SpaceX’s new Falcon Heavy extended payload fairing will likely not be recovered

Falcon extended payload fairing payload diagram

In SpaceX’s most recent Falcon user’s guide, they released more detailed information about the long-awaited extended payload fairings was released; and it seems that these larger fairing halves will not be recovered.

The extended payload fairing

In physical size, SpaceX’s extended payload fairing maintains almost the exact same diameter as the standard fairing, while the extended Fairing allows an extra 17 feet of height for payloads. This change in size is basically what we expected. The longer fairings will allow Falcon Heavy to support missions with physically larger payloads like NASA’s lunar Gateway.

One notable exclusion from the extended payload fairing diagram is note number three, which references the recovery hardware that normally would take up some of the room within the fairings. For the extended payload fairing, they make no reference to recovery hardware.

This is not the only hint in the user’s guide that these fairings will be expended. On page 9 of the user’s guide, under Section 2.4 “Retention, Release and Separation Systems” they go into detail on the fairing separation mechanism. The reuseable standard fairing makes use of mechanical latches along the seam. They use a helium circuit that releases the latches and pneumatic pushers to deploy the fairings. The system on the extended fairings is very different.

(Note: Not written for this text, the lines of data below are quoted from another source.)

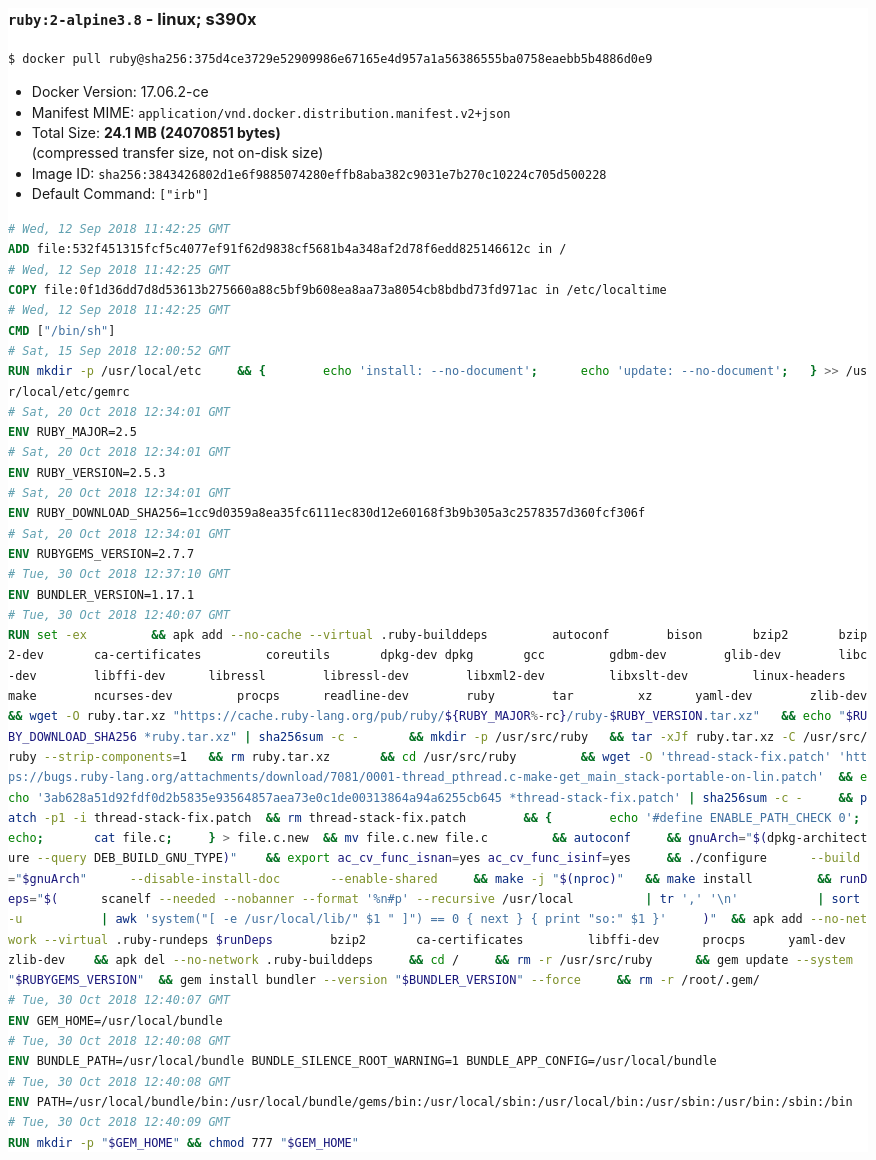 ### `ruby:2-alpine3.8` - linux; s390x

```console
$ docker pull ruby@sha256:375d4ce3729e52909986e67165e4d957a1a56386555ba0758eaebb5b4886d0e9
```

-	Docker Version: 17.06.2-ce
-	Manifest MIME: `application/vnd.docker.distribution.manifest.v2+json`
-	Total Size: **24.1 MB (24070851 bytes)**  
	(compressed transfer size, not on-disk size)
-	Image ID: `sha256:3843426802d1e6f9885074280effb8aba382c9031e7b270c10224c705d500228`
-	Default Command: `["irb"]`

```dockerfile
# Wed, 12 Sep 2018 11:42:25 GMT
ADD file:532f451315fcf5c4077ef91f62d9838cf5681b4a348af2d78f6edd825146612c in / 
# Wed, 12 Sep 2018 11:42:25 GMT
COPY file:0f1d36dd7d8d53613b275660a88c5bf9b608ea8aa73a8054cb8bdbd73fd971ac in /etc/localtime 
# Wed, 12 Sep 2018 11:42:25 GMT
CMD ["/bin/sh"]
# Sat, 15 Sep 2018 12:00:52 GMT
RUN mkdir -p /usr/local/etc 	&& { 		echo 'install: --no-document'; 		echo 'update: --no-document'; 	} >> /usr/local/etc/gemrc
# Sat, 20 Oct 2018 12:34:01 GMT
ENV RUBY_MAJOR=2.5
# Sat, 20 Oct 2018 12:34:01 GMT
ENV RUBY_VERSION=2.5.3
# Sat, 20 Oct 2018 12:34:01 GMT
ENV RUBY_DOWNLOAD_SHA256=1cc9d0359a8ea35fc6111ec830d12e60168f3b9b305a3c2578357d360fcf306f
# Sat, 20 Oct 2018 12:34:01 GMT
ENV RUBYGEMS_VERSION=2.7.7
# Tue, 30 Oct 2018 12:37:10 GMT
ENV BUNDLER_VERSION=1.17.1
# Tue, 30 Oct 2018 12:40:07 GMT
RUN set -ex 		&& apk add --no-cache --virtual .ruby-builddeps 		autoconf 		bison 		bzip2 		bzip2-dev 		ca-certificates 		coreutils 		dpkg-dev dpkg 		gcc 		gdbm-dev 		glib-dev 		libc-dev 		libffi-dev 		libressl 		libressl-dev 		libxml2-dev 		libxslt-dev 		linux-headers 		make 		ncurses-dev 		procps 		readline-dev 		ruby 		tar 		xz 		yaml-dev 		zlib-dev 		&& wget -O ruby.tar.xz "https://cache.ruby-lang.org/pub/ruby/${RUBY_MAJOR%-rc}/ruby-$RUBY_VERSION.tar.xz" 	&& echo "$RUBY_DOWNLOAD_SHA256 *ruby.tar.xz" | sha256sum -c - 		&& mkdir -p /usr/src/ruby 	&& tar -xJf ruby.tar.xz -C /usr/src/ruby --strip-components=1 	&& rm ruby.tar.xz 		&& cd /usr/src/ruby 		&& wget -O 'thread-stack-fix.patch' 'https://bugs.ruby-lang.org/attachments/download/7081/0001-thread_pthread.c-make-get_main_stack-portable-on-lin.patch' 	&& echo '3ab628a51d92fdf0d2b5835e93564857aea73e0c1de00313864a94a6255cb645 *thread-stack-fix.patch' | sha256sum -c - 	&& patch -p1 -i thread-stack-fix.patch 	&& rm thread-stack-fix.patch 		&& { 		echo '#define ENABLE_PATH_CHECK 0'; 		echo; 		cat file.c; 	} > file.c.new 	&& mv file.c.new file.c 		&& autoconf 	&& gnuArch="$(dpkg-architecture --query DEB_BUILD_GNU_TYPE)" 	&& export ac_cv_func_isnan=yes ac_cv_func_isinf=yes 	&& ./configure 		--build="$gnuArch" 		--disable-install-doc 		--enable-shared 	&& make -j "$(nproc)" 	&& make install 		&& runDeps="$( 		scanelf --needed --nobanner --format '%n#p' --recursive /usr/local 			| tr ',' '\n' 			| sort -u 			| awk 'system("[ -e /usr/local/lib/" $1 " ]") == 0 { next } { print "so:" $1 }' 	)" 	&& apk add --no-network --virtual .ruby-rundeps $runDeps 		bzip2 		ca-certificates 		libffi-dev 		procps 		yaml-dev 		zlib-dev 	&& apk del --no-network .ruby-builddeps 	&& cd / 	&& rm -r /usr/src/ruby 		&& gem update --system "$RUBYGEMS_VERSION" 	&& gem install bundler --version "$BUNDLER_VERSION" --force 	&& rm -r /root/.gem/
# Tue, 30 Oct 2018 12:40:07 GMT
ENV GEM_HOME=/usr/local/bundle
# Tue, 30 Oct 2018 12:40:08 GMT
ENV BUNDLE_PATH=/usr/local/bundle BUNDLE_SILENCE_ROOT_WARNING=1 BUNDLE_APP_CONFIG=/usr/local/bundle
# Tue, 30 Oct 2018 12:40:08 GMT
ENV PATH=/usr/local/bundle/bin:/usr/local/bundle/gems/bin:/usr/local/sbin:/usr/local/bin:/usr/sbin:/usr/bin:/sbin:/bin
# Tue, 30 Oct 2018 12:40:09 GMT
RUN mkdir -p "$GEM_HOME" && chmod 777 "$GEM_HOME"
```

The two halves of the extended fairing are fastened by a bolted frangible seam joint. To deploy the fairing, redundant detonators initiate a detonation cord contained inside an expanding tube assembly. The detonation causes the expanding tube to expand outwards and break the structural seam between the two fairings in a controlled and contained manner. Four pneumatic pushers facilitate positive-force deployment of the two halves. The use of a non- bolted clamshell interface between the payload fairing and the rest of the vehicle provides significant shock attenuation of the separation event, maintaining environments for the payload well within nominal payload requirements.

SpaceX Falcon User’s guide

This detonation-based deployment mechanism is certainly a simpler system than the reusable deployment system used for standard fairings. The detonation system, however, is one-time use and lacks the repeatability of the pneumatic system.

Why wouldn’t SpaceX recover the fairings?

It’s not surprising that the extended payload fairings likely won’t be recovered. While it would be great, a whole new parachute recovery system would need to be built to adjust for the dramatically increased size and weight of the fairings. It would take a lot of additional development time, in addition to the required training and time for recovery teams. These teams could already be spread thin for a dual-droneship recovery. Even with the standard payload fairings, SpaceX has had a hard time recovering them. After regular catch attempts, SpaceX opted to let the fairing halves splash down then recover them from the water.

There are also very few payloads that will make use of the extended fairings. Beyond a few classified National Security launches and NASA’s lunar gateway, it is unlikely these fairing will be put to regular use (by SpaceX standards).

This larger payload fairing also opens up the possibility that Dream Chaser could be launched on a Falcon Heavy rocket. While Dream Chaser is meant to be launched on ULA’s upcoming Vulcan in 2022, the larger payload volume opens the possibilty for Dream Chaser to be adapted to fly on a Falcon.